At first glance, if you’ve read my bio, you might wonder what the heck a gal like me could have to say about the war on drugs. If you really don’t know me, you might read to the first line of the fifth paragraph of my bio and immediately discount anything I have to say – but hey, that’s your right and your bias – not mine.
But in reality, I’m in a unique position to comment on this topic – for a couple reasons. First, I have no hidden agenda. I’m an almost 45 year old woman who has NEVER so much as smoked a cigarette. I’ve never eaten a pot brownie or smoked a joint. Never tried any mind altering drugs – other than the occasional glass of wine or mixed drink. To say I’m “squeaky” clean when it comes to the usage of drugs is an understatement, and the only things I can attribute it to are good parents and teachings, and a very strong sense of needing to be in control. So if and when drugs are ever legalized, I’ll probably still not partake. My need to be in control of myself and my actions far outweighs any curiosity that I have.
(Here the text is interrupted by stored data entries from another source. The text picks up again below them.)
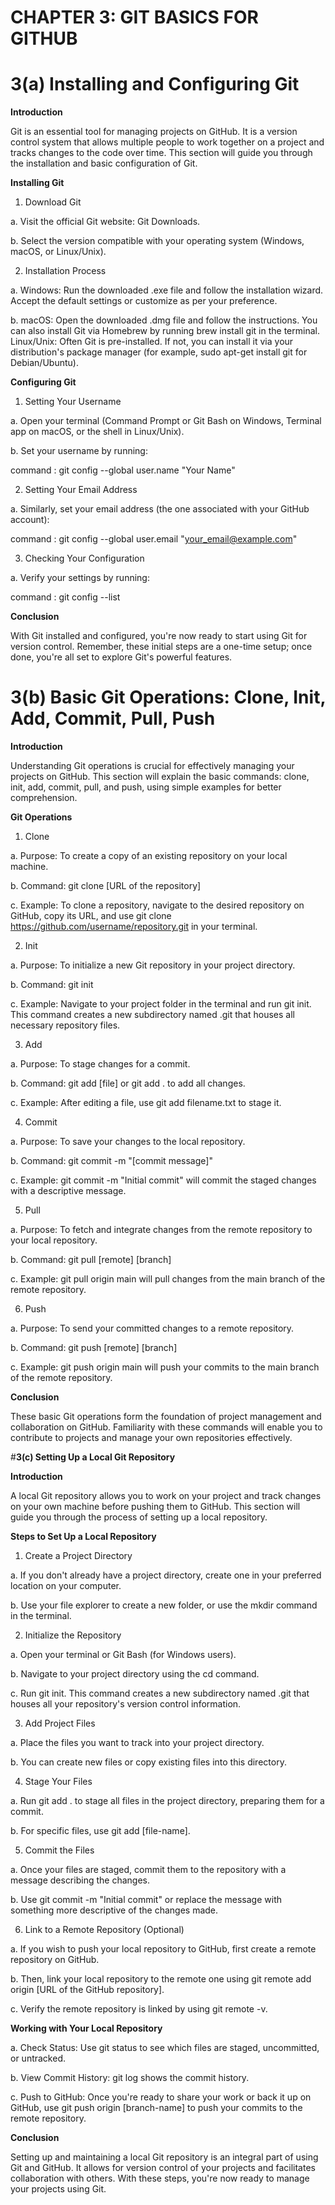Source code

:# **CHAPTER 3: GIT BASICS FOR GITHUB**

# **3(a) Installing and Configuring Git**

**Introduction**

Git is an essential tool for managing projects on GitHub. It is a version control system that allows multiple people to work together on a project and tracks changes to the code over time. This section will guide you through the installation and basic configuration of Git.

**Installing Git**

1. Download Git

a. Visit the official Git website: Git Downloads.

b. Select the version compatible with your operating system (Windows, macOS, or Linux/Unix).

2. Installation Process

a. Windows: Run the downloaded .exe file and follow the installation wizard. Accept the default settings or customize as per your preference.

b. macOS: Open the downloaded .dmg file and follow the instructions. You can also install Git via Homebrew by running brew install git in the terminal.
Linux/Unix: Often Git is pre-installed. If not, you can install it via your distribution's package manager (for example, sudo apt-get install git for Debian/Ubuntu).

**Configuring Git**

1. Setting Your Username

a. Open your terminal (Command Prompt or Git Bash on Windows, Terminal app on macOS, or the shell in Linux/Unix).

b. Set your username by running:

command : git config --global user.name "Your Name"

2. Setting Your Email Address

a. Similarly, set your email address (the one associated with your GitHub account):

command : git config --global user.email "your_email@example.com"

3. Checking Your Configuration

a. Verify your settings by running:

command : git config --list

**Conclusion**

With Git installed and configured, you're now ready to start using Git for version control. Remember, these initial steps are a one-time setup; once done, you're all set to explore Git's powerful features.


# **3(b) Basic Git Operations: Clone, Init, Add, Commit, Pull, Push**

**Introduction**

Understanding Git operations is crucial for effectively managing your projects on GitHub. This section will explain the basic commands: clone, init, add, commit, pull, and push, using simple examples for better comprehension.

**Git Operations**

1. Clone

a. Purpose: To create a copy of an existing repository on your local machine.

b. Command: git clone [URL of the repository]

c. Example: To clone a repository, navigate to the desired repository on GitHub, copy its URL, and use git clone https://github.com/username/repository.git in your terminal.

2. Init

a. Purpose: To initialize a new Git repository in your project directory.

b. Command: git init

c. Example: Navigate to your project folder in the terminal and run git init. This command creates a new subdirectory named .git that houses all necessary repository files.

3. Add

a. Purpose: To stage changes for a commit.

b. Command: git add [file] or git add . to add all changes.

c. Example: After editing a file, use git add filename.txt to stage it.

4. Commit

a. Purpose: To save your changes to the local repository.

b. Command: git commit -m "[commit message]"

c. Example: git commit -m "Initial commit" will commit the staged changes with a descriptive message.

5. Pull

a. Purpose: To fetch and integrate changes from the remote repository to your local repository.

b. Command: git pull [remote] [branch]

c. Example: git pull origin main will pull changes from the main branch of the remote repository.

6. Push

a. Purpose: To send your committed changes to a remote repository.

b. Command: git push [remote] [branch]

c. Example: git push origin main will push your commits to the main branch of the remote repository.

**Conclusion**

These basic Git operations form the foundation of project management and collaboration on GitHub. Familiarity with these commands will enable you to contribute to projects and manage your own repositories effectively.


#**3(c) Setting Up a Local Git Repository**

**Introduction**

A local Git repository allows you to work on your project and track changes on your own machine before pushing them to GitHub. This section will guide you through the process of setting up a local repository.

**Steps to Set Up a Local Repository**

1. Create a Project Directory

a. If you don't already have a project directory, create one in your preferred location on your computer.

b. Use your file explorer to create a new folder, or use the mkdir command in the terminal.

2. Initialize the Repository

a. Open your terminal or Git Bash (for Windows users).

b. Navigate to your project directory using the cd command.

c. Run git init. This command creates a new subdirectory named .git that houses all your repository's version control information.

3. Add Project Files

a. Place the files you want to track into your project directory.

b. You can create new files or copy existing files into this directory.

4. Stage Your Files

a. Run git add . to stage all files in the project directory, preparing them for a commit.

b. For specific files, use git add [file-name].

5. Commit the Files

a. Once your files are staged, commit them to the repository with a message describing the changes.

b. Use git commit -m "Initial commit" or replace the message with something more descriptive of the changes made.

6. Link to a Remote Repository (Optional)

a. If you wish to push your local repository to GitHub, first create a remote repository on GitHub.

b. Then, link your local repository to the remote one using git remote add origin [URL of the GitHub repository].

c. Verify the remote repository is linked by using git remote -v.

**Working with Your Local Repository**

a. Check Status: Use git status to see which files are staged, uncommitted, or untracked.

b. View Commit History: git log shows the commit history.

c. Push to GitHub: Once you're ready to share your work or back it up on GitHub, use git push origin [branch-name] to push your commits to the remote repository.

**Conclusion** 

Setting up and maintaining a local Git repository is an integral part of using Git and GitHub. It allows for version control of your projects and facilitates collaboration with others. With these steps, you're now ready to manage your projects using Git.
What has got me thinking about this today was watching 60 Minutes last night and seeing the segment on Marc Emery entitled “Prince of Pot“. It seems that Marc Emery (who may be far better known to others than he was to me) has been selling marijuana seeds for years over the internet to folks all over the world. He’s currently under indictment for selling and distributing marijuana (among other things) and is waiting to see if the Canadian government is going to extradite him to the US.
I truly, honestly believe that the “war on drugs” is a bogus waste of time and money, and we’d be much better off if we simply legalized at least marijuana and allowed it’s free and open use as we do alcohol. The only caveat would be that users would have to be aware that penalties for crimes or accidents committed under the influence would result in very stiff penalties.
The upshot of legalizing pot would be to put a lot of dealers out of business – the war on drugs as it stands right now is really good for their business – they don’t want legalization – and that’s what I see as a difference between Marc Emery and drug dealers. You see, Marc Emery WANTS marijuana to be legalized, and he’s spent the majority of his profits trying to institute change in a system he believes to be wrong.
One area that was not touched upon in the “Prince of Pot” segment was one I consider to be important – that of the need for marijuana for medical use, which is just as illegal in the US as non-medical use. If I had a friend or family member who had a disease which could be eased by the use of marijuana, (i.e. glaucoma, cancer, MS, chronic pain, etc.) I’d want them to be able to use it if it could ease their suffering – and that without being concerned that it was an illegal substance.
I haven’t had the time to fully examine the site, but the Drug Policy Alliance appears to be one of the best sites promoting common sense when it comes to a drug policy in the United States.
So, here I am, mother of two, straight arrow, fiscal conservative, social liberal and against the war on drugs. Whew. Politics do make strange bedfellows, eh?